Many of us are in pain. We experience the pain of separation from our real selves and the isolation of not being able to share what is most real in us. Who is listening? We have lost religion; it is no longer relevant. We are losing nature; it is sick and dying. We have lost meaning; it is drowned amongst the siren voices of consumer and media fantasies.
It is one of the negative side effects of living in a society that has demonized religion and transcendent meaning. The separation of church and state is integral to a democratic society, but we have had a tendency to throw the baby out with the bath water when it comes to religious and spiritual teachings in the United States. By doing so we compromise our children’s ethical education and our ability to find meaning and to experience empathy. The Dalai Lama currently seeks to influence the education of our young to include secular values such as compassion and empathy as well as an ongoing concern and responsibility for the environment.
Dr. Sharif Abdullah writes in a powerful blog post about this recent parade of male shooters: “They committed these acts because they were starved. Soul starved. Starved, not in the sense of lacking food, but in the sense of an inability to obtain the real nutrition they needed – emotional and spiritual.
They were in pain, dying inside from a lack of experience of the Transcendent. The shooters were in pain. Soul pain is real. Our culture, in its ignorance of spirit and soul, cannot recognize their pain (and society’s role in causing it). Soul pain is real and important — obviously, it is more important than life itself for those who suffer it.”

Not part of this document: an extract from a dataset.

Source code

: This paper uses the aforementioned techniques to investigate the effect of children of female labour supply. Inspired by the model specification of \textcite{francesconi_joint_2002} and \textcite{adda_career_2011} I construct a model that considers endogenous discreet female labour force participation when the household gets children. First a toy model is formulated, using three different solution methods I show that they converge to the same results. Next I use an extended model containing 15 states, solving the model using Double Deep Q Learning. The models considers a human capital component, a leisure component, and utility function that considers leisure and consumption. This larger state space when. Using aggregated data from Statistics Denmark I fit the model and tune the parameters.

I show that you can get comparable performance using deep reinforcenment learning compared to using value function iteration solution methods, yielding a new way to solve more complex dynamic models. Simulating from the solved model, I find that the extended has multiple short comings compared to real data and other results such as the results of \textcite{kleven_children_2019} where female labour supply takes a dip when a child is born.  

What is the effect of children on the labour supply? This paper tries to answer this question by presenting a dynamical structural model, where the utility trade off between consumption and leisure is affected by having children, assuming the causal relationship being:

And artist Chris Jordan writes: “Yes it is about guns, but it is about so much more than guns. The rash of mass killings and angry suicides can be viewed as one of many alarming symptoms of a profoundly lost and injured male culture; tens of millions of disconnected, disillusioned, alienated male heart-minds permeated with unacknowledged anger, an unaccountable screaming rage and bristling hatred that burns so deeply we can’t even name it. We all carry it in one form or another; the weak ones snap under the weight.

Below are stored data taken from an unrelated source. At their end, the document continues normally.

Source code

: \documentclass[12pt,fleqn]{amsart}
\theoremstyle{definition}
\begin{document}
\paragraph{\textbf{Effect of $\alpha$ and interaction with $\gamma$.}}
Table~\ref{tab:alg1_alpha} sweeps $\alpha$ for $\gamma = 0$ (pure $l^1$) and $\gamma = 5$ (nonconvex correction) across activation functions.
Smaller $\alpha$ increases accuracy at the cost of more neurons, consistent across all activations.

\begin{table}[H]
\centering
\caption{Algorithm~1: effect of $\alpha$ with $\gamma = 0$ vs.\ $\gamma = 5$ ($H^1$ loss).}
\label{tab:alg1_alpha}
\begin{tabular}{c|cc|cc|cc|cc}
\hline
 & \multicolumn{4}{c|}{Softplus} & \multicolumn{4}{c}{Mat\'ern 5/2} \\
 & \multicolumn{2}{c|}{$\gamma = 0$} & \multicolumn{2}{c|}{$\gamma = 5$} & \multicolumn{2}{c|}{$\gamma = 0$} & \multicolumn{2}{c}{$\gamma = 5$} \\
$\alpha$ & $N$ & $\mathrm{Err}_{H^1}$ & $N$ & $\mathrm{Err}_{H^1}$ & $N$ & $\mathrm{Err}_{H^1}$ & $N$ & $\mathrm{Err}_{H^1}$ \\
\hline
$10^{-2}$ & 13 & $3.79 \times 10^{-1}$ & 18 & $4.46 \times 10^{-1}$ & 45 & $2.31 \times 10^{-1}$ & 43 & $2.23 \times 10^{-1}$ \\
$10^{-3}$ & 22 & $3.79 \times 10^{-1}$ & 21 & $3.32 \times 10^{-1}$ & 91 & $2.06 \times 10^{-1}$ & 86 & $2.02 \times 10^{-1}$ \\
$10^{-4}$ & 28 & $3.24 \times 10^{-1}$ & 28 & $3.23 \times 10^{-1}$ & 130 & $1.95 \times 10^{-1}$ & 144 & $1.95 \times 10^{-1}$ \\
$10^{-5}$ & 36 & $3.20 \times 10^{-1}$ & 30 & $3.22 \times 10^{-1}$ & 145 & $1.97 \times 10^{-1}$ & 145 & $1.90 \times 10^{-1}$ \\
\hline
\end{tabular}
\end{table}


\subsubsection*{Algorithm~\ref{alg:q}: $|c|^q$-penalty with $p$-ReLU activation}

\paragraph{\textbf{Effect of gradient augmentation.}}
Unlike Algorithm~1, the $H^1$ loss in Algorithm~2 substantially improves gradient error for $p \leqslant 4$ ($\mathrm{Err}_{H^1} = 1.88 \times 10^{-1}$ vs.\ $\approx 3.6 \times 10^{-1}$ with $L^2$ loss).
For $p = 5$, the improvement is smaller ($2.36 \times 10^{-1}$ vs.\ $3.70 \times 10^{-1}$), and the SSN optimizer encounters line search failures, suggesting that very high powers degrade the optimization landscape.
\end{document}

Men of America, how do we find our way back home?”
If we wish to become healthy, as individuals and as a society, we must, I feel, find our way home.
A Cherokee Legend
An old Cherokee is teaching his grandson about life. “A fight is going on inside me,” he said to the boy.
“It is a terrible fight and it is between two wolves. One is evil – he is anger, envy, sorrow, regret, greed, arrogance, self-pity, guilt, resentment, inferiority, lies, false pride, superiority, and ego.” He continued, “The other is good – he is joy, peace, love, hope, serenity, humility, kindness, benevolence, empathy, generosity, truth, compassion, and faith. The same fight is going on inside you – and inside every other person, too.”
The grandson thought about it for a minute and then asked his grandfather, “Which wolf will win?”
The old Cherokee simply replied, “The one you feed.”